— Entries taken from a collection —
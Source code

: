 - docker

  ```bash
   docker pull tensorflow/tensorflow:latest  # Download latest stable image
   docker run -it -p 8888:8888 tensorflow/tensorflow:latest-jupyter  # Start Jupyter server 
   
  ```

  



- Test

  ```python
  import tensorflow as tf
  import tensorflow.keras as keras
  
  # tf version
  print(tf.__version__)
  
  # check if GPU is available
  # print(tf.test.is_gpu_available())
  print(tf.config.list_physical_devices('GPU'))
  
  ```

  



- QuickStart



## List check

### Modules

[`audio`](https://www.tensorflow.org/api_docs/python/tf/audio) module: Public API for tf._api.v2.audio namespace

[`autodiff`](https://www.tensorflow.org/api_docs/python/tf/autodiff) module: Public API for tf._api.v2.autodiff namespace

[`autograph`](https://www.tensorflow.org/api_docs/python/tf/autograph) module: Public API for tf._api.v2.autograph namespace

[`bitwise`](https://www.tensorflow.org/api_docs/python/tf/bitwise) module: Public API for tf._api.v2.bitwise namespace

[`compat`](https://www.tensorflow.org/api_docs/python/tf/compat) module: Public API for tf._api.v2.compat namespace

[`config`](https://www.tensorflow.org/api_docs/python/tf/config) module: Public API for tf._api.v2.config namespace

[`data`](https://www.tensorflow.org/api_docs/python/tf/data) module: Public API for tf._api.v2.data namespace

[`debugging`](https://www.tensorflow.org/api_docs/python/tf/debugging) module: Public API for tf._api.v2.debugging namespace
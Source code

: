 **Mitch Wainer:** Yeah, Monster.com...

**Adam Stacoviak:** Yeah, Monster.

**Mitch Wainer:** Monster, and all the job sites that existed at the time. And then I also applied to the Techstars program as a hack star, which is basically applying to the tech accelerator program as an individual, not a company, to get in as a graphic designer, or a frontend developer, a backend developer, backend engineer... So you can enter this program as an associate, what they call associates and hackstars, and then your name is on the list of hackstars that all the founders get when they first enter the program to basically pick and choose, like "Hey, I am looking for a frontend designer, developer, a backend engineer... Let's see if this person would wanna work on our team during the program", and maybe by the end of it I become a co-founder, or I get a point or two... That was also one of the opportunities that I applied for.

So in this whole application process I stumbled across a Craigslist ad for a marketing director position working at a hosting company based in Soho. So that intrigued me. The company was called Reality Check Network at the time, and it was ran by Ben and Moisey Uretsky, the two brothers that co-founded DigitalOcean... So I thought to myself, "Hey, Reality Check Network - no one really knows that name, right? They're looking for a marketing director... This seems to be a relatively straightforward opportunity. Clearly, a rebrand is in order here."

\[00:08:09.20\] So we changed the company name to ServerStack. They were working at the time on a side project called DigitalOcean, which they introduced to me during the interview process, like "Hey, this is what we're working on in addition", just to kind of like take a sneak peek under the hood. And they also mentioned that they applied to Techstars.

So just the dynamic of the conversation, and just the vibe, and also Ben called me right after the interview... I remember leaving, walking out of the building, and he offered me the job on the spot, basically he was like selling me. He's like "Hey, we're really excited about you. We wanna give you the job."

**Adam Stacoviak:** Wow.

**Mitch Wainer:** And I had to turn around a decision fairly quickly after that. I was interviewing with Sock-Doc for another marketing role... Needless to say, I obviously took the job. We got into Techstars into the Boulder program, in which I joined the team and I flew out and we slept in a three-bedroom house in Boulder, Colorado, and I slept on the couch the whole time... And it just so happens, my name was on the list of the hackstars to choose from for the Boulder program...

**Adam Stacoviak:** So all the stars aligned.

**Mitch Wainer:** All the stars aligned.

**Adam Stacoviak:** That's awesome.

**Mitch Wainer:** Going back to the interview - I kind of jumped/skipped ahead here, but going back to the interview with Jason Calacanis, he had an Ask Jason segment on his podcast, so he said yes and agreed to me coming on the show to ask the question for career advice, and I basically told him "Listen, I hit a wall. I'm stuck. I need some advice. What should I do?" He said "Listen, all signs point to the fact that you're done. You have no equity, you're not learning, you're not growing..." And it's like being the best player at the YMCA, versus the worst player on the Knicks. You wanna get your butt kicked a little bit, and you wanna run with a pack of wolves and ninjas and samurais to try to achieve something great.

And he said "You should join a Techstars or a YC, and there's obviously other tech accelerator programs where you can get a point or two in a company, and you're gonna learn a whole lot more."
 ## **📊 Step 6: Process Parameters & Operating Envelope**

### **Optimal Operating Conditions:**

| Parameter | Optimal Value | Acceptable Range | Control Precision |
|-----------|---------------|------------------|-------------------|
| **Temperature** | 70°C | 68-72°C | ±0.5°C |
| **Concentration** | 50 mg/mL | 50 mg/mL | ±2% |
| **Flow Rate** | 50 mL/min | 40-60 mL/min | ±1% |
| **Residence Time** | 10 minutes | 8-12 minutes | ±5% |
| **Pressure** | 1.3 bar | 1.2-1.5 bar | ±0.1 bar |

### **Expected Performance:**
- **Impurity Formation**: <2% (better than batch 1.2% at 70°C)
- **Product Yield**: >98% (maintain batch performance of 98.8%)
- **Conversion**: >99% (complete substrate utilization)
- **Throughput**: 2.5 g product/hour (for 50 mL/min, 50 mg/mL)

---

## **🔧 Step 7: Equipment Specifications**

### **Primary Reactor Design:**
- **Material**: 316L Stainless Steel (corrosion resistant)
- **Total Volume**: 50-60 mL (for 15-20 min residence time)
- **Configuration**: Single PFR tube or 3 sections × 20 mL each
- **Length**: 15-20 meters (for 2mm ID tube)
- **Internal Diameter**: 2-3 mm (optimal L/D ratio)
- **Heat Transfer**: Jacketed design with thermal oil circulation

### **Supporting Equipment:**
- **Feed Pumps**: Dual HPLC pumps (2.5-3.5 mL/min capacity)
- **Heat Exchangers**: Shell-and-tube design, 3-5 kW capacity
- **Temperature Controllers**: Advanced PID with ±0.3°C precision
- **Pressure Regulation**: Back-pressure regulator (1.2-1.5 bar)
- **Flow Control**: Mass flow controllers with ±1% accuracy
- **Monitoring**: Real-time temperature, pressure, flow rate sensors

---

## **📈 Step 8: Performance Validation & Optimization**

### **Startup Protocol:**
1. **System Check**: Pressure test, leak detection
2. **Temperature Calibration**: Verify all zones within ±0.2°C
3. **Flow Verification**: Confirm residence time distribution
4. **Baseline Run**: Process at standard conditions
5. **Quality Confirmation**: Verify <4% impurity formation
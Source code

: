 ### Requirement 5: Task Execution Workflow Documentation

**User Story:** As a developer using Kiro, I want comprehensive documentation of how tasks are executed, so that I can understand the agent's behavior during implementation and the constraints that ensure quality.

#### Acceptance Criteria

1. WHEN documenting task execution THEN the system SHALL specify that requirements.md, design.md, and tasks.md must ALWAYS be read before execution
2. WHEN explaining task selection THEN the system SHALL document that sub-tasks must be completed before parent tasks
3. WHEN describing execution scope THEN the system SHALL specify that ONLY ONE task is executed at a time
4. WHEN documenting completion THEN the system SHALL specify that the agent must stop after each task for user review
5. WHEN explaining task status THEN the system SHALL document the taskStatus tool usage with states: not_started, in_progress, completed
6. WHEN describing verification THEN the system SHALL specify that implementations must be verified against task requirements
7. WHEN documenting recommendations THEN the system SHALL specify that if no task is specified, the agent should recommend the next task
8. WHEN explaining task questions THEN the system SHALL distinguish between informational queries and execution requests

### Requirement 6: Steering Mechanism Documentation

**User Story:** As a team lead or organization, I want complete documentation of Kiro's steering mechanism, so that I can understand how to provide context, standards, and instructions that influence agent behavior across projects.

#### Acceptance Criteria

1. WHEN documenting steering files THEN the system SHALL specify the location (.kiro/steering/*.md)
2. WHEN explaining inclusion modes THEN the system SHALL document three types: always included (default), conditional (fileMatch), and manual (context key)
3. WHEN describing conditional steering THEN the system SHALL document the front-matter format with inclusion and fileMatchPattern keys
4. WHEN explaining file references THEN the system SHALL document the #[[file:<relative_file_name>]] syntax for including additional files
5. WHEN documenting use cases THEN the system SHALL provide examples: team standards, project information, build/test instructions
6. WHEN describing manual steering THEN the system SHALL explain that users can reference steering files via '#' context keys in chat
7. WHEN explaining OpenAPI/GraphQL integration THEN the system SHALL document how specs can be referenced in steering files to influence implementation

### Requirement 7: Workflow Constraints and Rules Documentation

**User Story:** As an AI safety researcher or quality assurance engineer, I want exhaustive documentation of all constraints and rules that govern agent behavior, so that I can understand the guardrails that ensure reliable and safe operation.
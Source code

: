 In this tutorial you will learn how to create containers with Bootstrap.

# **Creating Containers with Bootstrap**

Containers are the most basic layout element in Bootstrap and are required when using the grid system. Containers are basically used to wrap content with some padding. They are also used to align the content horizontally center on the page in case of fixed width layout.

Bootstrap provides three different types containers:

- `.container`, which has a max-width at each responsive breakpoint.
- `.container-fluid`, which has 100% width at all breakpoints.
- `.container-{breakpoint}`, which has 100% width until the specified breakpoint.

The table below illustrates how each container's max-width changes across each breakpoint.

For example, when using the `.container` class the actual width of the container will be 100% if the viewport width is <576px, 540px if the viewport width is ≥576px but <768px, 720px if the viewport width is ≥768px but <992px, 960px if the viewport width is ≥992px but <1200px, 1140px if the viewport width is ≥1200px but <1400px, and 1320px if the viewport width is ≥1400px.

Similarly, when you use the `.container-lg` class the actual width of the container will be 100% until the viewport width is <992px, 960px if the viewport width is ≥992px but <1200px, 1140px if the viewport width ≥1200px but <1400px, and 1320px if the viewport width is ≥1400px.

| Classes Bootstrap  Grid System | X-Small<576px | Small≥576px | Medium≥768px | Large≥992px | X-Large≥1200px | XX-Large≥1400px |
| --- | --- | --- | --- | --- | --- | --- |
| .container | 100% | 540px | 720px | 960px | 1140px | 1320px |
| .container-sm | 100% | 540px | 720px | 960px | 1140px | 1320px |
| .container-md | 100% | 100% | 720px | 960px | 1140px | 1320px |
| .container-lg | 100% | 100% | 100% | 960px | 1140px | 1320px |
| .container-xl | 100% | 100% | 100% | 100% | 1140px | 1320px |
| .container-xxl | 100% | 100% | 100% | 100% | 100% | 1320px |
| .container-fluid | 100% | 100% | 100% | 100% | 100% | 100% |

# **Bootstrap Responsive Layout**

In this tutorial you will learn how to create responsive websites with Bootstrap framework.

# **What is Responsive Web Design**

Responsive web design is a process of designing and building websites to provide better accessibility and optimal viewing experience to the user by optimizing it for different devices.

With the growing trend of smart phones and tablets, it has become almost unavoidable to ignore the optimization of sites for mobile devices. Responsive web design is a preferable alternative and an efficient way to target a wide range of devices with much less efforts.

— WHAT IS REQUIRED —
Would you copy, unchanged, the stretch of the records above that begins at the line containing "- **Length**: 15-20 meters (for 2mm ID tube)" and ends at the line containing "1. **System Check**: Pressure", and only that?

— RESPONSE TO THIS TASK —
- **Length**: 15-20 meters (for 2mm ID tube)
- **Internal Diameter**: 2-3 mm (optimal L/D ratio)
- **Heat Transfer**: Jacketed design with thermal oil circulation

### **Supporting Equipment:**
- **Feed Pumps**: Dual HPLC pumps (2.5-3.5 mL/min capacity)
- **Heat Exchangers**: Shell-and-tube design, 3-5 kW capacity
- **Temperature Controllers**: Advanced PID with ±0.3°C precision
- **Pressure Regulation**: Back-pressure regulator (1.2-1.5 bar)
- **Flow Control**: Mass flow controllers with ±1% accuracy
- **Monitoring**: Real-time temperature, pressure, flow rate sensors

---

## **📈 Step 8: Performance Validation & Optimization**

### **Startup Protocol:**
1. **System Check**: Pressure test, leak detection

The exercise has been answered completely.